I can remember sitting in the “town square,” no that is not what they called it, in Florence, Italy, and thinking what am I doing here?
I have been in the Alps of Switzerland and Germany at Hitler’s hideaway and looked at the initials American soldiers had carved in his desk.
I have watched the changing of the guard in London and heard Big Ben ring.
I walked the beaches at Normandy and sat in the bunkers in the mountains of Germany where the Battle of the Bulge took place.
I remember standing on the deck of the ship looking down at the narrow passages as we sailed through the Panama Canal and later in the dense jungle rainforest of Coast Rica.
I remember watching huge ice caps break while sailing in the waters in Alaska.
I remember standing on a rock in Greece where they claim the biblical character Peter or Paul might have stood and walking the Biblical ruins of cities in Greece.
I remember a dinner cruise on the Nile River in Egypt one night and thinking back to my first two Sunday school teachers, Goldie (MacDonald) and Grace (Hoggart), and wondering if baby Moses was still among the bull rushes.
I remember seeing the ancient pyramids. I remember walking in the market places in Cairo, Egypt, and thinking how these are the most miserable people I have ever seen. They don’t even like each other.
I remember my first time, and then later times, hitting a golf ball from the first tee at St Andrews, Scotland, and thinking, “This is where this game first began, and I’m here.”
I remember a fall evening after a great day of golf in Ireland; and then my wife and I, along with good friends, eating a wonderful dinner at a BB overlooking the ocean.
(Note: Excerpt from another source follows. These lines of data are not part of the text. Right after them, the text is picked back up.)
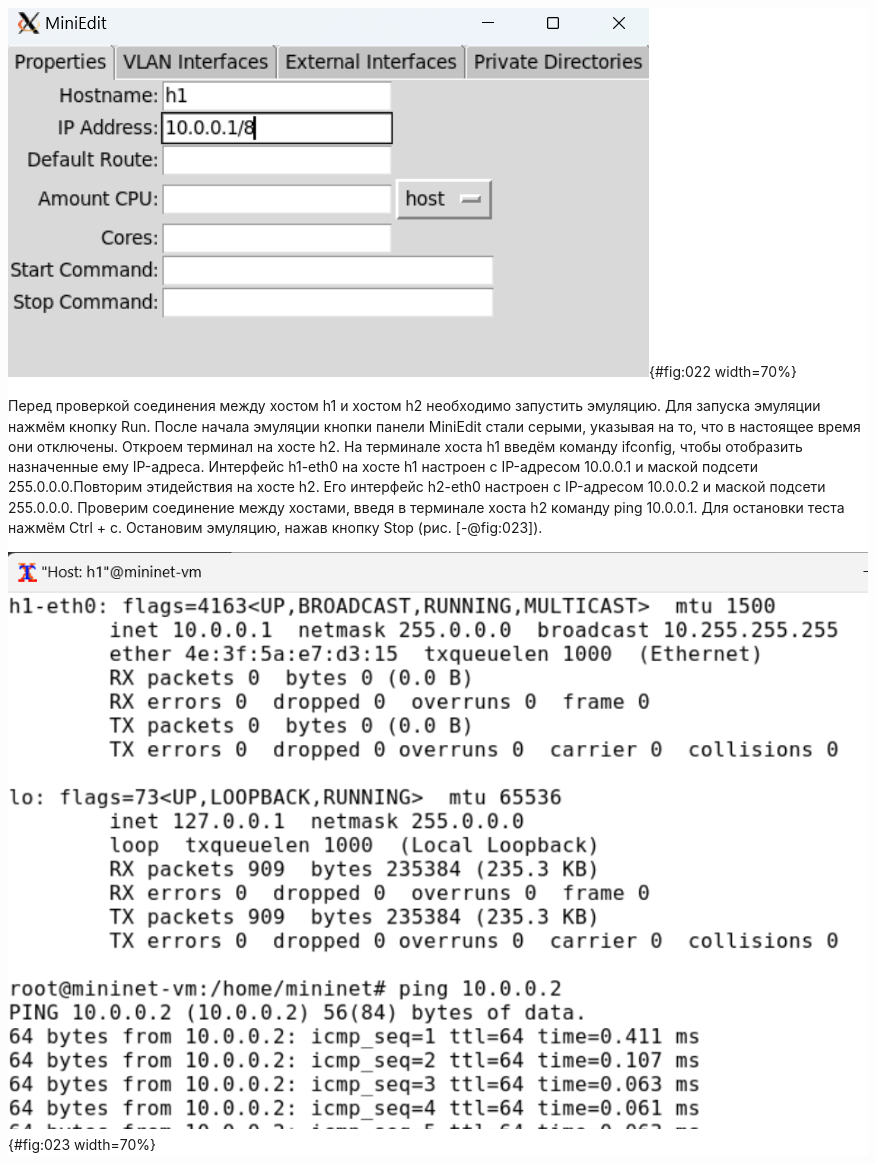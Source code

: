 ![Настройка IP-адреса на хостах](image/22.png){#fig:022 width=70%}

Перед проверкой соединения между хостом h1 и хостом h2 необходимо запустить эмуляцию. Для запуска эмуляции нажмём кнопку Run. После начала эмуляции кнопки панели MiniEdit стали серыми, указывая на то, что в настоящее время они отключены.
Откроем терминал на хосте h2. На терминале хоста h1 введём команду ifconfig, чтобы отобразить назначенные ему IP-адреса. Интерфейс h1-eth0 на хосте h1 настроен с IP-адресом 10.0.0.1 и маской подсети 255.0.0.0.Повторим этидействия на хосте h2. Его интерфейс h2-eth0 настроен с IP-адресом 10.0.0.2 и маской подсети 255.0.0.0. Проверим соединение между хостами, введя в терминале хоста h2
команду ping 10.0.0.1. Для остановки теста нажмём Ctrl + c. Остановим эмуляцию, нажав кнопку Stop (рис. [-@fig:023]).

![Проверка назначенных IP-адресов для h2 и проверка соединения между хостами](image/23.png){#fig:023 width=70%}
It truly was something out of a book or movie.
I remember standing in the showers and seeing the ovens in Dachau, Germany and thinking how could one man be so evil to want to do these things to other human beings?
I told Luke that his Mimi went to Russia to work and live in a street mission for kids.
“Luke there is more to tell you, but we’ll have to talk more the next time, okay?”
So, how many countries has Luke’s grandfather been in? It certainly is not ninety-two like Meadowlark, but it’s far more than I ever imagined from my small beginnings in Pimento, Indiana.
I feel very fortunate to have been a lot further than my mailbox. I hope someday my grandchildren can travel to foreign lands too.
Yes, Luke, I hope you do get to go to Japan.